Nonetheless, the crypto Fear and Greed Index still indicates “extreme fear” within the market following last week’s selloff.
In traditional markets, stability has been observed, partly supported by Prime Minister Sanae Takaichi’s significant election victory in Japan. While Japanese bond yields rose following the election results, they have since reverted to near pre-election levels. This mitigates the risk of trillions in overseas investments returning to Japan in search of higher yields.
Derivatives Positioning
- Bearish trends in BTC futures are strengthening as open interest (OI) continues to decline to $15.9 billion, indicating a deep and extended deleveraging phase.
- This change is particularly apparent in the funding rates on Binance (-7%) and Bybit (-8%), which have plunged into markedly negative territory. This indicates that short sellers are incurring substantial costs to maintain their positions. With the three-month basis remaining at 3%, institutional interest stays on the sidelines.
- The BTC options market reflects a reduction in extreme defensive sentiment. The one-week 25-delta skew is at 16%, while call options have regained a presence at 56%, suggesting a pivot towards bottom-fishing strategies.
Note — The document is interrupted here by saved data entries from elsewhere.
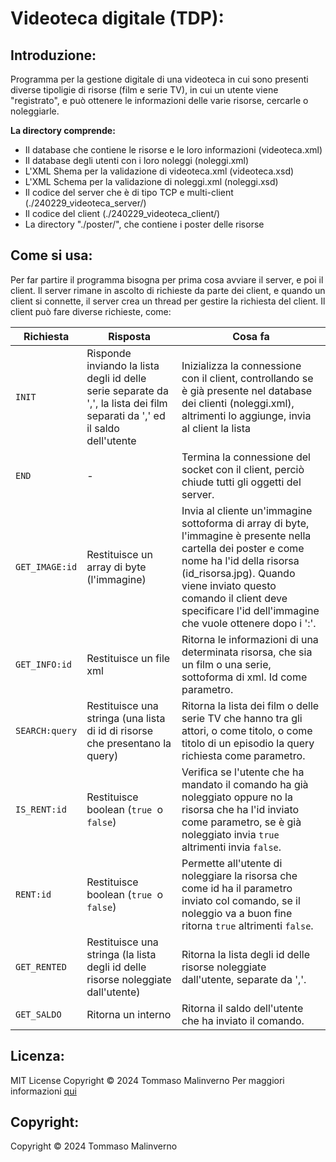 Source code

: # Videoteca digitale (TDP):

## Introduzione:

Programma per la gestione digitale di una videoteca in cui sono presenti diverse tipoligie di risorse (film e serie TV), in cui un utente viene "registrato", e può ottenere le informazioni delle varie risorse, cercarle o noleggiarle.

**La directory comprende:**

* Il database che contiene le risorse e le loro informazioni (videoteca.xml)
* Il database degli utenti con i loro noleggi (noleggi.xml)
* L'XML Shema per la validazione di videoteca.xml (videoteca.xsd)
* L'XML Schema per la validazione di noleggi.xml (noleggi.xsd)
* Il codice del server che è di tipo TCP e multi-client (./240229_videoteca_server/)
* Il codice del client (./240229_videoteca_client/)
* La directory "./poster/", che contiene i poster delle risorse

## Come si usa:

Per far partire il programma bisogna per prima cosa avviare il server, e poi il client. Il server rimane in ascolto di richieste da parte dei client, e quando un client si connette, il server crea un thread per gestire la richiesta del client. Il client può fare diverse richieste, come:

| Richiesta        | Risposta                                                                                                                        | Cosa fa                                                                                                                                                                                                                                                                                              |
| ---------------- | ------------------------------------------------------------------------------------------------------------------------------- | ---------------------------------------------------------------------------------------------------------------------------------------------------------------------------------------------------------------------------------------------------------------------------------------------------- |
| `INIT`         | Risponde inviando la lista degli id delle serie separate da ',', la lista dei film separati da ',' ed il saldo dell'utente | Inizializza la connessione con il client, controllando se è già presente nel database dei clienti (noleggi.xml), altrimenti lo aggiunge, invia al client la lista                                                                                                                       |
| `END`          | -                                                                                                                               | Termina la connessione del socket con il client, perciò chiude tutti gli oggetti del server.                                                                                                                                                                                                   |
| `GET_IMAGE:id` | Restituisce un array di byte (l'immagine)                                                                                       | Invia al cliente un'immagine sottoforma di array di byte, l'immagine è presente nella cartella dei poster e come nome ha l'id della risorsa (id_risorsa.jpg). Quando viene inviato questo comando il client deve specificare l'id dell'immagine che vuole ottenere dopo i ':'. |
| `GET_INFO:id`  | Restituisce un file xml                                                                                                         | Ritorna le informazioni di una determinata risorsa, che sia un film o una serie, sottoforma di xml. Id come parametro.                                                                                                                                                                          |
| `SEARCH:query` | Restituisce una stringa (una lista di id di risorse che presentano la query)                                                    | Ritorna la lista dei film o delle serie TV che hanno tra gli attori, o come titolo, o come titolo di un episodio la query richiesta come parametro.                                                                                                                                        |
| `IS_RENT:id`   | Restituisce boolean (`true `o `false`)                                                                                      | Verifica se l'utente che ha mandato il comando ha già noleggiato oppure no la risorsa che ha l'id inviato come parametro, se è già noleggiato invia `true `altrimenti invia `false`.                                                                                                |
| `RENT:id`      | Restituisce boolean (`true `o `false`)                                                                                      | Permette all'utente di noleggiare la risorsa che come id ha il parametro inviato col comando, se il noleggio va a buon fine  ritorna `true` altrimenti `false`.                                                                                                                       |
| `GET_RENTED`   | Restituisce una stringa (la lista degli id delle risorse noleggiate dall'utente)                                                | Ritorna la lista degli id delle risorse noleggiate dall'utente, separate da ','.                                                                                                                                                                                                                |
| `GET_SALDO`    | Ritorna un interno                                                                                                              | Ritorna il saldo dell'utente che ha inviato il comando.                                                                                                                                                                                                                                              |

## Licenza:

MIT License
Copyright © 2024 Tommaso Malinverno
Per maggiori informazioni [qui](./licenza.txt)

## Copyright:

Copyright © 2024 Tommaso Malinverno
- The implied volatility (IV) term structure is shifting from extreme backwardation to a hybrid state that indicates that while short-term protection remains costly, long-term volatility expectations are stabilizing.
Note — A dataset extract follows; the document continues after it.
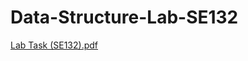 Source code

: # Data-Structure-Lab-SE132

[Lab Task (SE132).pdf](https://github.com/iffatul-anon/Data-Structure-Lab-SE132/files/10182529/Lab.Task.SE132.pdf)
- Coinglass data shows $290 million in liquidations over 24 hours, with a split of 53-47 between longs and shorts. BTC ($114 million), ETH ($89 million), and others ($16 million) led in notional liquidations. Binance’s liquidation heatmap highlights $68,160 as a key liquidation level to watch for potential price drops.
Token Talk
- Merkle Trade, the largest decentralized exchange for perpetual futures on the Aptos blockchain, is in the process of shutting down. The exchange disabled new trading positions on Friday and will forcibly close all open positions today.
- Merkle’s native token, MKL, has risen by 9% in the last 24 hours. It remains redeemable without withdrawal fees, with a final staking rewards payment scheduled for February 12. The token has experienced a 77% decline over the past year.
- This decision comes less than two years after Merkle secured $2.1 million in a seed funding round supported by Aptos Labs, Hashed, and Arrington Capital.
- Despite recording $30 billion in trading volume since its launch in 2023, the team provided no specific reason for the closure in a recent post on X, merely stating that the choice followed “careful consideration.”